Cette page a été validée par deux contributeurs.


Situation et opiniâtreté de Julien. A. D. 363. Juin.

Le surlendemain de la bataille, les gardes domestiques, les Joviens, les Herculiens et le reste des troupes, qui formaient à peu près les deux tiers de l’armée, passèrent tranquillement le Tigre[1]. Tandis que les habitans de Ctésiphon examinaient du haut de leurs murs la dévastation des alentours de la ville, Julien jetait souvent des regards inquiets vers le nord : après avoir pénétré en vainqueur jusqu’aux portes de la capitale, il comptait que Sébastien et Procope, ses lieutenans, déployant le même courage et la même activité, ne tarderaient pas à le joindre. Ses espérances furent trompées par la trahison du roi d’Arménie, qui permit et qui vraisemblablement ordonna la désertion des troupes qu’il avait données comme auxiliaires aux Romains[2],

    c. 124-128, p. 347-353), saint Grégoire de Nazianze (orat. 4, p. 115), Zosime (l.

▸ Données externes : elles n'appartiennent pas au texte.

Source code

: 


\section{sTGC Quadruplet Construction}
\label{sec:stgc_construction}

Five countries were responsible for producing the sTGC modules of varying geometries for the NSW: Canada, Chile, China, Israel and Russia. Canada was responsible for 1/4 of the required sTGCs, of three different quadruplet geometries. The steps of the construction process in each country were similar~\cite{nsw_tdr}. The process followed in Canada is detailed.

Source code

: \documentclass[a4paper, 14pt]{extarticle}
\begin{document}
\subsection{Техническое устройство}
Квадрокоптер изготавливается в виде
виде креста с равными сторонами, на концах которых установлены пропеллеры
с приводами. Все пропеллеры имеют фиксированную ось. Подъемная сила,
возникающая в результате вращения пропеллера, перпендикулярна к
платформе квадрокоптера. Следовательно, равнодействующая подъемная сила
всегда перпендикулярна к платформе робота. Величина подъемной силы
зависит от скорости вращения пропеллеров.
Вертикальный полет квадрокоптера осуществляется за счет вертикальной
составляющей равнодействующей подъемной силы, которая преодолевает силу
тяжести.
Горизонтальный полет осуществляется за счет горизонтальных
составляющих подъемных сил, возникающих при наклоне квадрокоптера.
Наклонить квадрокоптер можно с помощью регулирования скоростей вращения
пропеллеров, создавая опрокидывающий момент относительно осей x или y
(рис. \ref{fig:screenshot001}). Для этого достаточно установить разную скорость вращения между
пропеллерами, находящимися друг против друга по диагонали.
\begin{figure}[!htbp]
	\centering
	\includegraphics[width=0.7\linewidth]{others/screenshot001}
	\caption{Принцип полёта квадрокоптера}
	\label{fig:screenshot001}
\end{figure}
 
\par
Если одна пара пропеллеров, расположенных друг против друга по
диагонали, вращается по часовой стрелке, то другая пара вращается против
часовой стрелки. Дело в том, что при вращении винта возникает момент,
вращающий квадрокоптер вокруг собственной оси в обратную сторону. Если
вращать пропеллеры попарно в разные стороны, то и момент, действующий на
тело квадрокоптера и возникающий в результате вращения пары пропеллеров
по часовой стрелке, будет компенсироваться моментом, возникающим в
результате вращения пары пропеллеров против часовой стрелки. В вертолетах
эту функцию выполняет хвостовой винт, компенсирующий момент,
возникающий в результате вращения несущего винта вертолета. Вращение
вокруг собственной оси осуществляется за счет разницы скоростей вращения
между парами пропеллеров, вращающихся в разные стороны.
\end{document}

III, p. 181-183) et Sextus-Rufus (De Provinciis, c. 28) décrivent les travaux du canal, le passage du Tigre et la victoire de Julien.

  1. Les navires et l’armée formaient trois divisions : la première seulement avait passé durant la nuit. (Ammien, XXIV, 6). Le παση δορυφορια, à qui Zosime fait passer le fleuve le troisième jour, était peut-être composé des protecteurs, parmi lesquels servaient l’historien Ammien, et Jovien, qui devint ensuite empereur, de quelques écoles de domestiques, et des Joviens et des Herculiens, qui faisaient souvent le service des gardes.
  2. Moïse de Chorène (Hist. Armen., l. III, c. 15, p. 246) rapporte une tradition nationale et une lettre supposée. Je n’y ai pris que le principal fait, qui est d’accord avec la vérité, avec la vraisemblance, et avec Libanius. (Orat. parent., c. 131, p. 355.)